Anyone can see the San Leandro City Council is stunningly divided. You can hear the strain and frustration in the voices of Councilmembers Diana Souza and Pauline Cutter when they address Cassidy. You can read the puzzlement on Councilman Jim Prola’s face when he gets cut off by the mayor. The problem is Cassidy and his long-held interest in participating only in “my way or the highway politics.”
It’s not working and the disbelief in San Leandro over his decision to not only back challengers to incumbents Ursula Reed and Prola’s seat, but also taking the extreme step toward helping fund their campaigns hardened the resolve of his detractors. “These folks were already on the council,” said Benny Lee, who won the District 4 seat over Chris Crow, another candidate endorsed by Cassidy. “To do something like that, it didn’t sit well with a lot of people.” District 6 candidate Hermy Almonte went down in defeat to Prola this week, while Reed appears on the cusp on narrowly beating out Morgan Mack-Rose.
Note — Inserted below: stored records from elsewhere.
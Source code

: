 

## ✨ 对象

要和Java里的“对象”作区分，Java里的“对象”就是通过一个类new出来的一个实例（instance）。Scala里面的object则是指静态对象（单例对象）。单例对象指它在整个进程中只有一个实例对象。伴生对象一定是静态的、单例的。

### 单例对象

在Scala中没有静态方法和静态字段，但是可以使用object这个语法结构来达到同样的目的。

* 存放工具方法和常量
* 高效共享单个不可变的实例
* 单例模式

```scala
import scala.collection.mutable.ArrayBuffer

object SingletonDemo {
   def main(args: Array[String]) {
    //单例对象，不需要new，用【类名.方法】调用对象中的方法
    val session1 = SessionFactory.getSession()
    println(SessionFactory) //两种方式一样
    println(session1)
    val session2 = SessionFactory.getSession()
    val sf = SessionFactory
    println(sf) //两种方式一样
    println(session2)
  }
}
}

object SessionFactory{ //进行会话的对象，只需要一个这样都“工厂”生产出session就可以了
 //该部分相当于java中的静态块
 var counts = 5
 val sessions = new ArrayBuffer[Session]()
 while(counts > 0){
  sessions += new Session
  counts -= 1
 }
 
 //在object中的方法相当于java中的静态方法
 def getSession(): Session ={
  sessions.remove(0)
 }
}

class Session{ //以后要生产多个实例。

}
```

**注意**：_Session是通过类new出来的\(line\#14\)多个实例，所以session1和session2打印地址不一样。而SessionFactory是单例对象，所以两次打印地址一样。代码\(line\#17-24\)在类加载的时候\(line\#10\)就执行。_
Just how Cassidy will be able to govern in this environment of enmity and suspicion is unclear. “He did what he had to do and I did what I had to do,” Prola said of Cassidy’s opposition to his re-election. “I want to work with him, but everybody needs to give a little.” However, one side may need to give a lot more than other. As it stands come January, Cassidy will likely have only Councilwoman Cutter as an ally. Prola, Souza, Gregory and Reed now have reason to block Cassidy’s agenda, as does Lee, who campaign closely with Reed even though they ran in separate races.
If Cassidy cares to be a two-term mayor or simply sheds interest in running for re-election like he did in 2008 as a school board trustee following a very similar run of bullying and ineffectiveness, he will have to change not only his ways, but his politics. There are already signs Cassidy is willing to move left on some issues, namely medical marijuana dispensaries. He raised some eyebrows last month when he offered a council resolution against Proposition 32 and showed willingness to open the city’s purse strings to keep San Leandro Hospital open for three years to the tune of $3 million.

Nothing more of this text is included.